Erythema multiforme (EM) is an acute, immunological, vesiculobullous disorder that primarily affects the skin and mucous membranes. EM is broadly divided into two types which includes EM major and EM minor. Other types include Stevens-Johnson syndrome (SJS), Toxic Epidermal Necrolysis Syndrome (TENS). EM major is characterized by symmetrically distributed typical target lesion which presents as cutaneous lesions and a minimum of two mucosal sites will be affected while body surface affected is less than 10%. EM minor is characterized by typical or raised atypical lesions with involvement of any one mucosal site (mostly the oral cavity) with body surface affected is usually less than 10%. SJS is primarily characterized by widespread atypical flat target lesions rather than classic target lesions. Detachment of less than 10% of body surface area seen.
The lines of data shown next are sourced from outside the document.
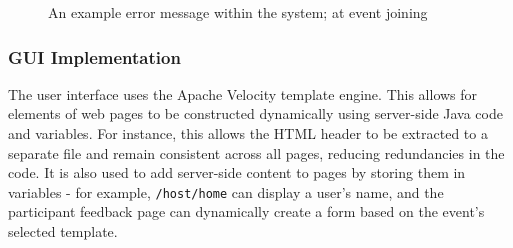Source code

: \documentclass[9pt, titlepage]{extarticle}
\begin{document}
\begin{figure}[H]
    \centering
    \caption{An example error message within the system; at event joining}%
    \label{fig:error-message}%
\end{figure}

\subsubsection{GUI Implementation}

The user interface uses the Apache Velocity template engine. This allows for elements of web pages to be constructed dynamically using server-side Java code and variables. For instance, this allows the HTML header to be extracted to a separate file and remain consistent across all pages, reducing redundancies in the code. It is also used to add server-side content to pages by storing them in variables - for example, \texttt{/host/home} can display a user's name, and the participant feedback page can dynamically create a form based on the event's selected template.\\%
\end{document}
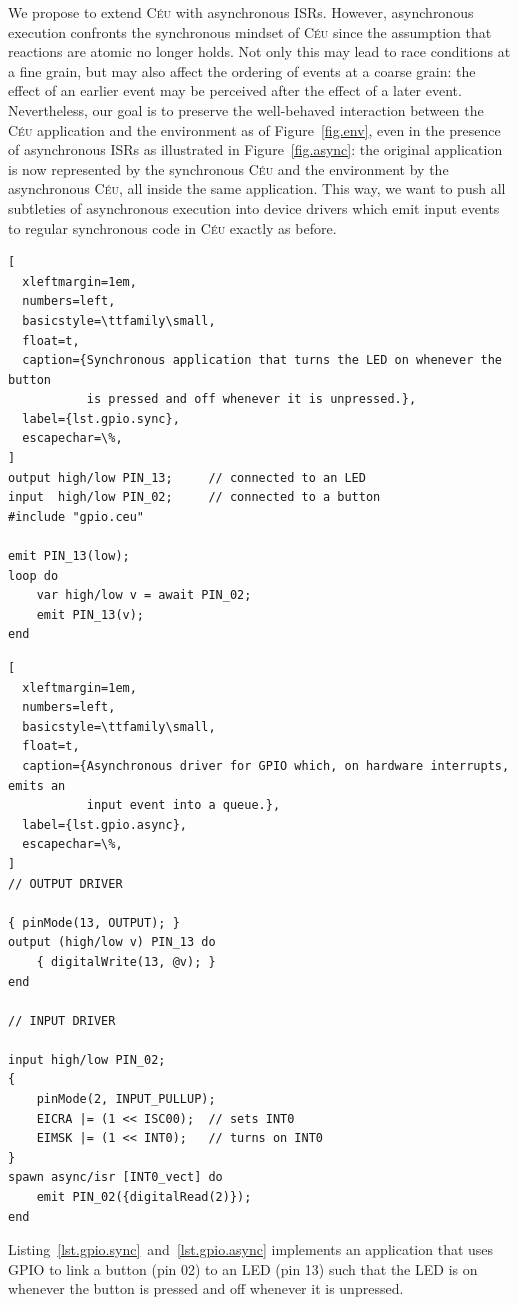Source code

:\documentclass[sigplan,10pt,review,anonymous]{acmart}\settopmatter{printfolios=true,printccs=false,printacmref=false}
\newcommand{\CEU}{\textsc{C\'{e}u}\xspace}
\begin{document}
We propose to extend \CEU with asynchronous ISRs.
However, asynchronous execution confronts the synchronous mindset of \CEU since
the assumption that reactions are atomic no longer holds.
Not only this may lead to race conditions at a fine grain, but may also affect
the ordering of events at a coarse grain: the effect of an earlier event may be
perceived after the effect of a later event.
%
Nevertheless, our goal is to preserve the well-behaved interaction between the
\CEU application and the environment as of Figure~\ref{fig.env}, even in the
presence of asynchronous ISRs as illustrated in Figure~\ref{fig.async}:
%
the original application is now represented by the synchronous \CEU and the
environment by the asynchronous \CEU, all inside the same application.
%
This way, we want to push all subtleties of asynchronous execution into device
drivers which emit input events to regular synchronous code in \CEU exactly
as before.

\begin{lstlisting}[
  xleftmargin=1em,
  numbers=left,
  basicstyle=\ttfamily\small,
  float=t,
  caption={Synchronous application that turns the LED on whenever the button
           is pressed and off whenever it is unpressed.},
  label={lst.gpio.sync},
  escapechar=\%,
]
output high/low PIN_13;     // connected to an LED
input  high/low PIN_02;     // connected to a button
#include "gpio.ceu"

emit PIN_13(low);
loop do
    var high/low v = await PIN_02;
    emit PIN_13(v);
end
\end{lstlisting}

\begin{lstlisting}[
  xleftmargin=1em,
  numbers=left,
  basicstyle=\ttfamily\small,
  float=t,
  caption={Asynchronous driver for GPIO which, on hardware interrupts, emits an
           input event into a queue.},
  label={lst.gpio.async},
  escapechar=\%,
]
// OUTPUT DRIVER

{ pinMode(13, OUTPUT); }
output (high/low v) PIN_13 do
    { digitalWrite(13, @v); }
end

// INPUT DRIVER

input high/low PIN_02;
{
    pinMode(2, INPUT_PULLUP);
    EICRA |= (1 << ISC00);  // sets INT0
    EIMSK |= (1 << INT0);   // turns on INT0
}
spawn async/isr [INT0_vect] do
    emit PIN_02({digitalRead(2)});
end
\end{lstlisting}

Listing~\ref{lst.gpio.sync}~and~\ref{lst.gpio.async} implements an application
that uses GPIO to link a button (pin 02) to an LED (pin 13) such that the LED
is on whenever the button is pressed and off whenever it is unpressed.
\end{document}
TENS has detachment of more than 30% of the body surface area and widespread purpuric macule or flat atypical target lesions [5]. SJS and TENS are considered to be the two stages severity of the same pathological condition [6]. The incidence of EM is reported to be far lesser than 1%. While the cause for more than half of the cases of EM are unknown others are considered to be caused by medications, infections, immunotherapy, or illnesses [7,8].

Drugs that can cause EM include NSAIDs, b-lactum antibiotics like (penicillins, cephalosporins) non-b-lactams like (clindamycin, trimethoprim) etc., anticonvulsants like (carbamazepine, phenytoin) barbiturates, oral anti-diabetics like (sulfonamides, chlorpropamide, tolbutamide) codeine, furosemide, gold, and protease inhibitors [7]. One of the studies have reported that 2.06% of cases of EM were due to diclofenac sodium, 6.17% of cases due to paracetamol, 5.65% due to anti‐tubercular drugs, 5.39% due to penicillins, 3.34% due to anti‐retro virals and 3.08% due to uptake of cephalosporins [8].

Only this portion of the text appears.